When I was a young man early in my intellectual journey searching for truth, I came across Idols for Destruction; Christian Faith and It’s Confrontation with American Society. It was published in 1983, and I was just beginning to expand my understanding of faith to all of reality beyond my own religious experience. I remember being awed by the author’s learning and insight, and how he took a Christian worldview and critiqued everything, it seemed, about the modern world. It was, to me, a tour de force, especially because as a 23 or 24 year-old I was just beginning to exercise my intellectual chops.  It was from a universe of learning I could only marvel at. The author, Herbert Schlossberg, was an historian who seemed to know everything. I decided after lo these man years to read it again, and it amazes me now just as much as I remember it amazing me then. It’s now a classic in Christian intellectual history. What is striking as I read it in 2021 is how prophetic it was. He died a couple years ago before the world went mad with COVID, and Trump drove the woke left into complete madness, but he predicted with uncanny accuracy the destruction of the idols of our age we are experiencing right now.
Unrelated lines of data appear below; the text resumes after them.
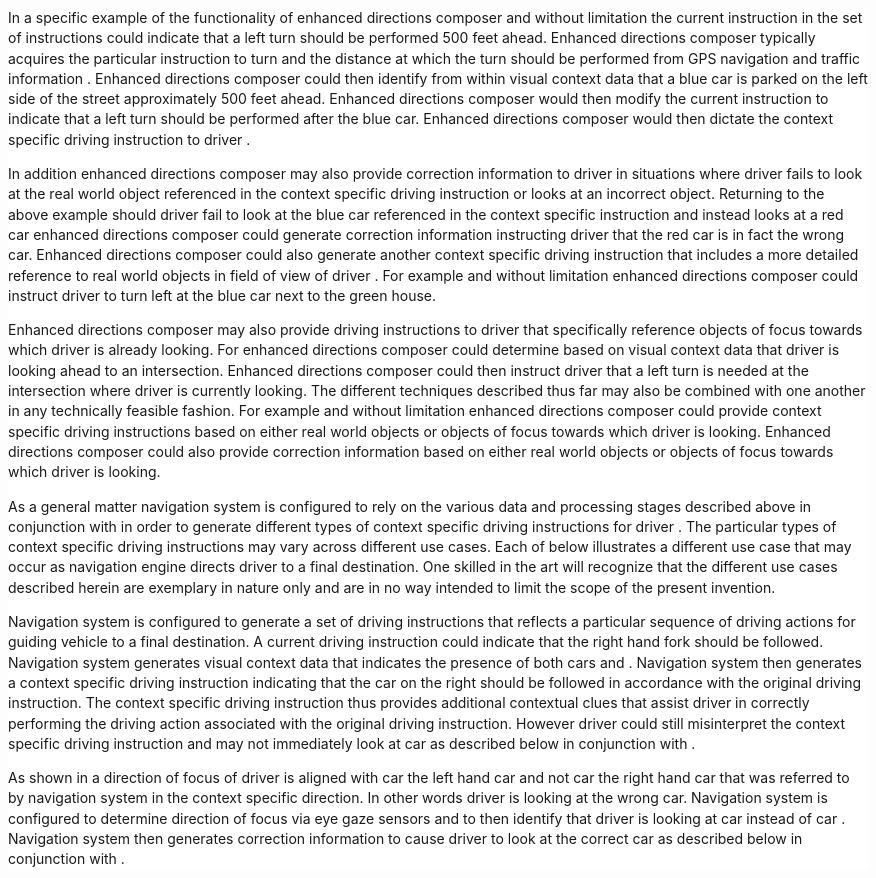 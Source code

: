 In a specific example of the functionality of enhanced directions composer and without limitation the current instruction in the set of instructions could indicate that a left turn should be performed 500 feet ahead. Enhanced directions composer typically acquires the particular instruction to turn and the distance at which the turn should be performed from GPS navigation and traffic information . Enhanced directions composer could then identify from within visual context data that a blue car is parked on the left side of the street approximately 500 feet ahead. Enhanced directions composer would then modify the current instruction to indicate that a left turn should be performed after the blue car. Enhanced directions composer would then dictate the context specific driving instruction to driver .

In addition enhanced directions composer may also provide correction information to driver in situations where driver fails to look at the real world object referenced in the context specific driving instruction or looks at an incorrect object. Returning to the above example should driver fail to look at the blue car referenced in the context specific instruction and instead looks at a red car enhanced directions composer could generate correction information instructing driver that the red car is in fact the wrong car. Enhanced directions composer could also generate another context specific driving instruction that includes a more detailed reference to real world objects in field of view of driver . For example and without limitation enhanced directions composer could instruct driver to turn left at the blue car next to the green house.

Enhanced directions composer may also provide driving instructions to driver that specifically reference objects of focus towards which driver is already looking. For enhanced directions composer could determine based on visual context data that driver is looking ahead to an intersection. Enhanced directions composer could then instruct driver that a left turn is needed at the intersection where driver is currently looking. The different techniques described thus far may also be combined with one another in any technically feasible fashion. For example and without limitation enhanced directions composer could provide context specific driving instructions based on either real world objects or objects of focus towards which driver is looking. Enhanced directions composer could also provide correction information based on either real world objects or objects of focus towards which driver is looking.

As a general matter navigation system is configured to rely on the various data and processing stages described above in conjunction with in order to generate different types of context specific driving instructions for driver . The particular types of context specific driving instructions may vary across different use cases. Each of below illustrates a different use case that may occur as navigation engine directs driver to a final destination. One skilled in the art will recognize that the different use cases described herein are exemplary in nature only and are in no way intended to limit the scope of the present invention.

Navigation system is configured to generate a set of driving instructions that reflects a particular sequence of driving actions for guiding vehicle to a final destination. A current driving instruction could indicate that the right hand fork should be followed. Navigation system generates visual context data that indicates the presence of both cars and . Navigation system then generates a context specific driving instruction indicating that the car on the right should be followed in accordance with the original driving instruction. The context specific driving instruction thus provides additional contextual clues that assist driver in correctly performing the driving action associated with the original driving instruction. However driver could still misinterpret the context specific driving instruction and may not immediately look at car as described below in conjunction with .

As shown in a direction of focus of driver is aligned with car the left hand car and not car the right hand car that was referred to by navigation system in the context specific direction. In other words driver is looking at the wrong car. Navigation system is configured to determine direction of focus via eye gaze sensors and to then identify that driver is looking at car instead of car . Navigation system then generates correction information to cause driver to look at the correct car as described below in conjunction with .

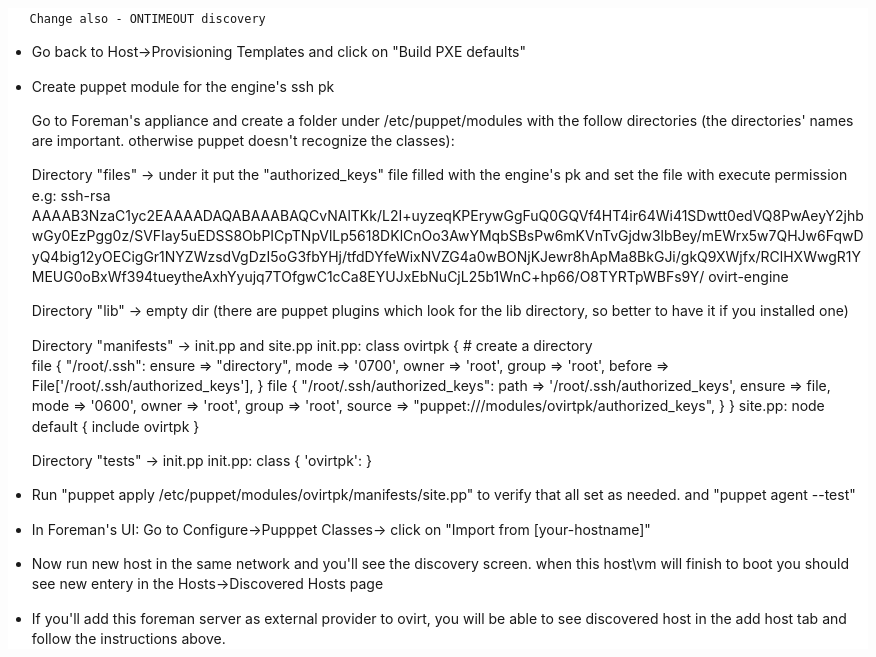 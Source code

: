        Change also - ONTIMEOUT discovery

*   Go back to Host->Provisioning Templates and click on "Build PXE defaults"
*   Create puppet module for the engine's ssh pk

      Go to Foreman's appliance and create a folder under /etc/puppet/modules with the follow directories 
      (the directories' names are important. otherwise puppet doesn't recognize the classes):

      Directory "files" -> under it put the "authorized_keys" file filled with the engine's pk and set the file with execute permission
        e.g: ssh-rsa AAAAB3NzaC1yc2EAAAADAQABAAABAQCvNAlTKk/L2I+uyzeqKPErywGgFuQ0GQVf4HT4ir64Wi41SDwtt0edVQ8PwAeyY2jhbwGy0EzPgg0z/SVFIay5uEDSS8ObPICpTNpVlLp5618DKlCnOo3AwYMqbSBsPw6mKVnTvGjdw3lbBey/mEWrx5w7QHJw6FqwDyQ4big12yOECigGr1NYZWzsdVgDzI5oG3fbYHj/tfdDYfeWixNVZG4a0wBONjKJewr8hApMa8BkGJi/gkQ9XWjfx/RClHXWwgR1YMEUG0oBxWf394tueytheAxhYyujq7TOfgwC1cCa8EYUJxEbNuCjL25b1WnC+hp66/O8TYRTpWBFs9Y/ ovirt-engine

      Directory "lib" -> empty dir (there are puppet plugins which look for the lib directory, so better to have it if you installed one)

      Directory "manifests" -> init.pp and site.pp
        init.pp:
      class ovirtpk {
           # create a directory                                                    
           file { "/root/.ssh":
                   ensure => "directory",
                   mode  => '0700',
                   owner => 'root',
                   group => 'root',
                   before => File['/root/.ssh/authorized_keys'],
           }
           file { "/root/.ssh/authorized_keys":
                   path => '/root/.ssh/authorized_keys',
                   ensure => file,
                   mode  => '0600',
                   owner => 'root',
                   group => 'root',
                   source => "puppet:///modules/ovirtpk/authorized_keys",
           }
      }
        site.pp:
      node default {
             include ovirtpk
      }

      Directory "tests" -> init.pp
        init.pp: 
      class { 'ovirtpk': }

*   Run "puppet apply /etc/puppet/modules/ovirtpk/manifests/site.pp" to verify that all set as needed. and "puppet agent --test"
*   In Foreman's UI: Go to Configure->Pupppet Classes-> click on "Import from [your-hostname]"
*   Now run new host in the same network and you'll see the discovery screen. when this host\\vm will finish to boot you should see new entery in the Hosts->Discovered Hosts page
*   If you'll add this foreman server as external provider to ovirt, you will be able to see discovered host in the add host tab and follow the instructions above.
This quote is an example of Schlossberg’s insights and his ability to convey truth clearly and persuasively. Few people understand the power of assumptions, and the need to identify them if we’re to engage others and the culture effectively.

Education is a series of religious acts in part because the power of assumptions is so great. Assumptions, in fact, are more powerful than assertions, because they bypass the critical faculty and thereby create prejudice. If someone argues the proposition that modern intellectual people do not believe in religious dogmas, I am able to judge whether his arguments are persuasive. The simple act of listening to an argument is almost enough to engage it. But if I listen to someone discourse on a related subject in a way that only assumes that modern intellectual people do not believe in religious dogmas, my mind tends to accept the assumption and bypasses it in order to engage the argument which, in fact, depends on it. That bypassed assumption is the pocket of the enemy soldiers that was ignored in an effort to engage the main body of the adversary, and it lies in wait to strike from the rear. A false assumption can be combined with an unassailable argument, which then proves the truth of what is false. The false assumption is additionally beguiling because it often appeals to one of the worst instincts—the desire to be fashionable or at least to avoid being associated with the unfashionable or the unpopular.

The assumptions of modern public education concerning the nature of man, the function of the state, the nature of truth, and so on as to inculcate a set of presuppositions that can only be called religious.